Luigi costitituiva una certa stranezza a Fermo, la piccola città dove vivo, che non l’ha mai amato veramente (a parte uno sparuto gruppo di sostenitori, soprattutto militanti politici e intellettuali della sinistra) per diverse questioni, la prima è che era figlio di operai, il padre faceva il manovale, la seconda per la sua appartenenza politica al Partito comunista, la terza per il fatto di essere un autodidatta, aveva fatto solo la terza elementare. Su queste tre nature profonde della sua persona Luigi ha costruito la sua biografia e la sua letteratura, che viene da una profonda condizione di classe, anche la sua lingua, volutamente sgraziata, sgrammaticata, sprocedata, è miracolosamente frutto di questo e nasce da uno svantaggio, soprattutto dovuto alla sua condizione sociale.

Il mio vero rapporto con Luigi – che comunque era un uomo difficile, molto sospettoso e privo di retropensieri, quindi molto diretto, a volte caustico – cominciò alla fine degli anni ’70, quando insieme a un gruppo di amici pubblicammo alcune sue poesie in una piccola rivista, “Alias”, ma i nostri rapporti ripresero in maniera più forte e intensa dopo il nostro incontro ad Oslo durante il mio primo viaggio di nozze. Infatti, arrivai la prima volta in via Assengata 4c, la casa dove ha abitato negli ultimi anni della sua vita, nel luglio del 1987, quarant’anni fa. Luigi era quello che avevo visto a Fermo durante i suoi fugaci rientri: camicia militare, tascapane in spalla. Allora fumava ancora tosto e rollava le sue sigarette lavorando con le dita il tabacco, che se non sbaglio era un Samson. Mi fece vedere il suo “fortino” dove in una scrivania stracolma di fogli la faceva da padrona la Olivetti lettera 44, forse era una 22 non ricordo. Si trattava di un piccolo studio senza finestre, il bunker dove progettava i suoi versi e le prose fluviali.

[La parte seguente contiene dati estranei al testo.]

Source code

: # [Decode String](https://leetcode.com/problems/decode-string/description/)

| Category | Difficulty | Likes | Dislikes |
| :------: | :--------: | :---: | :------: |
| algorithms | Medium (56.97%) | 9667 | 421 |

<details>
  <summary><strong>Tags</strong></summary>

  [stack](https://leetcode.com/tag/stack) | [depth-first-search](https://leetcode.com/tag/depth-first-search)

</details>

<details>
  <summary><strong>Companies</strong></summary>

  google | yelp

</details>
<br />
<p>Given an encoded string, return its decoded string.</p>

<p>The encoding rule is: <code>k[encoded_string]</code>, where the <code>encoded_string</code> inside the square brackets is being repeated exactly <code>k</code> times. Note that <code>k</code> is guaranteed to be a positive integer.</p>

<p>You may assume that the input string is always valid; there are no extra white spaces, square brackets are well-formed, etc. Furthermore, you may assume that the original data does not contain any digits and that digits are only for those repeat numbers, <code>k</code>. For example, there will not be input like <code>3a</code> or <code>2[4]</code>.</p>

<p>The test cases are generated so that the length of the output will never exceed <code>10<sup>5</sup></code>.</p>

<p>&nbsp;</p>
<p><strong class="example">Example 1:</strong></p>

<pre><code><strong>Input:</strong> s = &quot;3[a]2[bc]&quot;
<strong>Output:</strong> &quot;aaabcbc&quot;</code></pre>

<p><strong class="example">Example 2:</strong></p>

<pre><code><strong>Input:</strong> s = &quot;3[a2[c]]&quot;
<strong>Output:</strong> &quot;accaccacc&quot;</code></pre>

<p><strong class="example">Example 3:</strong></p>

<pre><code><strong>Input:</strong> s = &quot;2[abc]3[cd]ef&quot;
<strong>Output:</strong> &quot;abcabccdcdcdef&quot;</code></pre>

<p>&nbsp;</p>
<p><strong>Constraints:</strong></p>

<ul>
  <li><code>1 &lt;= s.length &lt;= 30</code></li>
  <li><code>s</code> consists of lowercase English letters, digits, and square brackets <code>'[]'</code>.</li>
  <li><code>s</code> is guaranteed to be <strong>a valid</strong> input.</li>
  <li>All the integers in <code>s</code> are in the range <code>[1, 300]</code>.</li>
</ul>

Periodicamente sono tornato da quelle parti diverse volte, però quando Luigi era già morto. Si tratta di un appartamento spazioso con un lungo soggiorno, piuttosto buio, dal quale si accede dall’ingresso, che da una parte dà su un cucinino e dall’altra su un grande balcone dal quale si vede la strada e il tram che sale verso il quartiere e prosegue verso la parte alta della città. Tutte le volte che ho parlato con sua moglie Mary Sandberg, dalla quale ho raccolto molte testimonianze di vita, eravamo seduti intorno al piccolo tavolino in cima alla stanza, nella penombra, e gli oggetti della casa erano da natura morta, i colori spenti, sulle scaffalature del mobile massiccio alla mia destra vedevo i libri di Luigi: “Immagini di città” di Walter Benjamin, i “Canti pisani” di Pound, “Il buon sodato SC’vèik” di Hasek, “La vita e le lettere” di Leopardi, le “Poesie” del Belli, “I fioretti” di San Francesco, in quella alle mie spalle, al centro della stanza, i volumi rilegati in cuoio dell’opera omnia di Jack London.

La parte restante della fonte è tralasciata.